**Assigned task:** Repeat, exactly as written, the lines of the records below from the first through the line with "Heat sink temperature &", but none past it.

[Records excerpted from a collection]
· · ·
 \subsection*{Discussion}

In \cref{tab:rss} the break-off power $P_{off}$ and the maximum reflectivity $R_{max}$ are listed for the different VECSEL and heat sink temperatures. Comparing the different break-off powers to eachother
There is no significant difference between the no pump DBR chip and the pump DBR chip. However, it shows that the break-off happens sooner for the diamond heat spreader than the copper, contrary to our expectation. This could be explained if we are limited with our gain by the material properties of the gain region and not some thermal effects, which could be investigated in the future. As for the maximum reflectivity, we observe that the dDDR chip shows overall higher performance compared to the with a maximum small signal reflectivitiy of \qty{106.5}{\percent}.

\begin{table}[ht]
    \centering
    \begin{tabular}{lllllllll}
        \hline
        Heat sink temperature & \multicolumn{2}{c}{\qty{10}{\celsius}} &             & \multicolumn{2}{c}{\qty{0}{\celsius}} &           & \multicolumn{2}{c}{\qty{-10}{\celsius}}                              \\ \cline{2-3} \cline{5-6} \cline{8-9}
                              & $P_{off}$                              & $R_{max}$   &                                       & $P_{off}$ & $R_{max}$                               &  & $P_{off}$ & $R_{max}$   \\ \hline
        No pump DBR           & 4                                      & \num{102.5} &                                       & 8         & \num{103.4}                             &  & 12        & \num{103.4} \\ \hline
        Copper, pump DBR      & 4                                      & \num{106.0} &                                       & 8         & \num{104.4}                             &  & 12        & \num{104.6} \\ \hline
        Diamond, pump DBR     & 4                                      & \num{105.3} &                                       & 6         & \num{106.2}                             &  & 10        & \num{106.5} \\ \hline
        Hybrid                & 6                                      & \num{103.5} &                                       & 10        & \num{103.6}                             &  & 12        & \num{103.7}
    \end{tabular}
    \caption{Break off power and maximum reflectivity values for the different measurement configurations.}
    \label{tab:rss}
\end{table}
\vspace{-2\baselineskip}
· · ·
**Reply to the task:**
 \subsection*{Discussion}

In \cref{tab:rss} the break-off power $P_{off}$ and the maximum reflectivity $R_{max}$ are listed for the different VECSEL and heat sink temperatures. Comparing the different break-off powers to eachother
There is no significant difference between the no pump DBR chip and the pump DBR chip. However, it shows that the break-off happens sooner for the diamond heat spreader than the copper, contrary to our expectation. This could be explained if we are limited with our gain by the material properties of the gain region and not some thermal effects, which could be investigated in the future. As for the maximum reflectivity, we observe that the dDDR chip shows overall higher performance compared to the with a maximum small signal reflectivitiy of \qty{106.5}{\percent}.

\begin{table}[ht]
    \centering
    \begin{tabular}{lllllllll}
        \hline
        Heat sink temperature & \multicolumn{2}{c}{\qty{10}{\celsius}} &             & \multicolumn{2}{c}{\qty{0}{\celsius}} &           & \multicolumn{2}{c}{\qty{-10}{\celsius}}                              \\ \cline{2-3} \cline{5-6} \cline{8-9}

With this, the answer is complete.